Looking up actions dominated by mixed strategies. Any mixture or only uniform?

Question

In all examples I saw describing the Iterative removal of strictly dominated strategies, the case of actions removed because dominated by a mixed strategy of the other actions where always given with the mixture being made of a uniform distribution, i.e. all the other actions having the same probability.

Is this the only case I have to check or should I look for a dominated action by any possible mixture ? This would require I guess a linear optimisation problem, resembling me a bit the efficiency analysis in data envelopment analysis..

Are there software libraries that look for mixture strict dominance by any possible mixture ? Would they be useful (or at this point just go for standard Nash equilibrium algorithms...) ?

Answer 1

Found the answer today:

While not commonly done (at least in numerical applications) it is possible to look for dominated actions by any possible mixed strategy having the other actions as domain. This is implemented e.g. in the function dominated_actions of the GameTheory.jl Julia package (that indeed solves a linear programming problem to retrieve them).

EDIT

I have implemented the function dominated_actions in my own package StrategicGames with the advantage that you can specify if you want the function iterative (or not), consider strict or weak domination, domination by only pure actions (computationally cheaper) or consider also mixed action dominance...

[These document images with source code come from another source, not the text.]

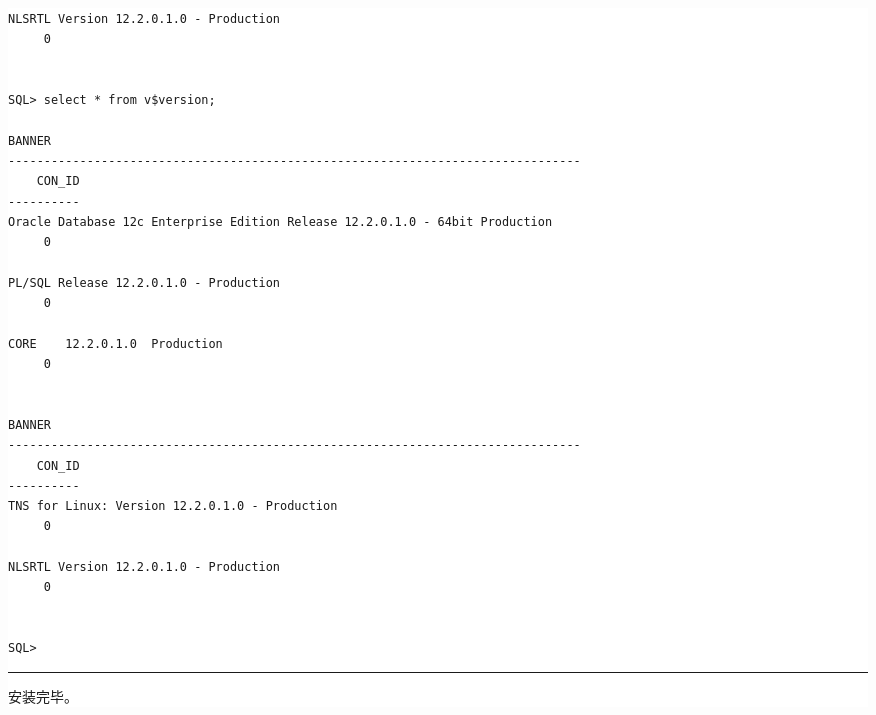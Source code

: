 	NLSRTL Version 12.2.0.1.0 - Production
		 0
	
	
	SQL> select * from v$version;
	
	BANNER
	--------------------------------------------------------------------------------
	    CON_ID
	----------
	Oracle Database 12c Enterprise Edition Release 12.2.0.1.0 - 64bit Production
		 0
	
	PL/SQL Release 12.2.0.1.0 - Production
		 0
	
	CORE	12.2.0.1.0	Production
		 0
	
	
	BANNER
	--------------------------------------------------------------------------------
	    CON_ID
	----------
	TNS for Linux: Version 12.2.0.1.0 - Production
		 0
	
	NLSRTL Version 12.2.0.1.0 - Production
		 0
	
	
	SQL> 


----------

安装完毕。
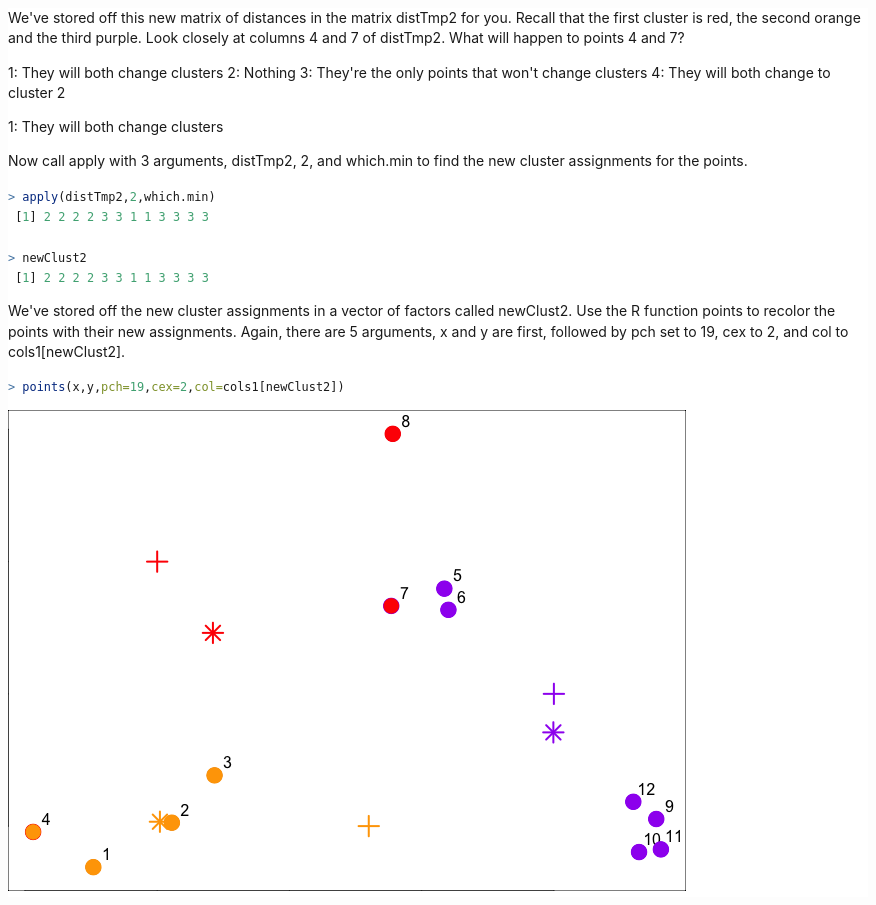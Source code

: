We've stored off this new matrix of distances in the matrix distTmp2 for you. Recall that
   the first cluster is red, the second orange and the third purple. Look closely at columns 4
   and 7 of distTmp2. What will happen to points 4 and 7?

1: They will both change clusters
2: Nothing
3: They're the only points that won't change clusters
4: They will both change to cluster 2

1: They will both change clusters


Now call apply with 3 arguments, distTmp2, 2, and which.min to find the new cluster
   assignments for the points.
```r
> apply(distTmp2,2,which.min)
 [1] 2 2 2 2 3 3 1 1 3 3 3 3
 
> newClust2
 [1] 2 2 2 2 3 3 1 1 3 3 3 3

```
We've stored off the new cluster assignments in a vector of factors called newClust2. Use
   the R function points to recolor the points with their new assignments. Again, there are 5
   arguments, x and y are first, followed by pch set to 19, cex to 2, and col to
   cols1[newClust2].
```r
> points(x,y,pch=19,cex=2,col=cols1[newClust2]) 
```
![alt text](Rplot20.png)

E.g., for 2 players (it works with N players too):

julia> using StrategicGames

julia> u         = [(13,3) (1,4) (7,3); (4,1) (3,3) (6,2); (-1,9) (2,8) (8,8.1)]
3×3 Matrix{Tuple{Int64, Real}}:
 (13, 3)  (1, 4)  (7, 3)
 (4, 1)   (3, 3)  (6, 2)
 (-1, 9)  (2, 8)  (8, 8.1)

julia> payoff    = expand_dimensions(u);

julia> dominated = dominated_actions(payoff,verbosity=HIGH)
Dominated strategies at step 1: [Int64[], [3]]
Dominated strategies at step 2: [[3], [1, 3]]
Dominated strategies at step 3: [[1, 3], [1, 3]]
Dominated strategies at step 4: [[1, 3], [1, 3]]
2-element Vector{Vector{Int64}}:
 [1, 3]
 [1, 3]

Note that the removal of player[2].action[3] on the first iteration is possible by considering a dominating mixing strategy of about 0.36 and 0.63 for the other two actions.